Sometimes ideas are not born in the silence of a studio
or beneath the lights of exhibition halls.
They arrive in a child's room —
to the voice of a little girl who keeps saying:
"Mom, let's draw a car."
"Mom, tell me a story about a car."
"Mom, sing a song about a car."
"Mom, let's go for a ride."
But I didn't have a car.
There was only a taxi.
And her dream
of going on an adventure.
I started searching for the "dream car."
I looked at Ferrari, Lamborghini, Rolls-Royce,
Mini Cooper, Cadillac.
Cars that speak of speed, status, and success.
But my heart remained silent.
Then my daughter drew a car for me.
With simple colored pencils.
And in that moment, I felt it:
there it was.
The real dream car.
I opened Photoshop and, in a way,
climbed inside it.
And suddenly I understood:
a child's imagination is more powerful than brands.
It has no limits.
No price tags.
No rules.
Only freedom.
Joy.
And the courage to imagine the world anew.
That is how
The Dream Car project was born.
It is an international children's drawing competition
where children's fantasies become reality.
Many drawings will be transformed into realistic photographs.
And one dream car, we hope,
will become real.
This project is not about cars.
It is about imagination.
About a child's right to dream freely.
And about adults who have not forgotten
how to do the same.
We are building this project with our own hands, from the ground up.

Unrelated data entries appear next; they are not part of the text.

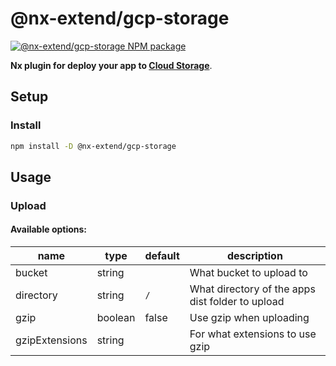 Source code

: # @nx-extend/gcp-storage

<a href="https://www.npmjs.com/package/@nx-extend/gcp-storage" rel="nofollow">
  <img src="https://badgen.net/npm/v/@nx-extend/gcp-storage" alt="@nx-extend/gcp-storage NPM package">
</a>

**Nx plugin for deploy your app to [Cloud Storage](https://cloud.google.com/storage)**.

## Setup

### Install

```sh
npm install -D @nx-extend/gcp-storage
```

## Usage

### Upload

#### Available options:

| name         | type     | default | description                                          |
| ------------ | -------- | ------- | ---------------------------------------------------- |
| bucket | string |  | What bucket to upload to |
| directory | string | `/` | What directory of the apps dist folder to upload |
| gzip | boolean | false | Use gzip when uploading |
| gzipExtensions | string |  | For what extensions to use gzip |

We began this journey without funding,
without connections,
and without special expertise.
Because we believe
that children's ideas can change the world.
We are building a museum without walls.
A museum that appears in cities,
in public spaces,
in people,
and in ideas.
A museum that gradually
fills reality with imagination.
It is a startup.
It is a journey.
It is a spark.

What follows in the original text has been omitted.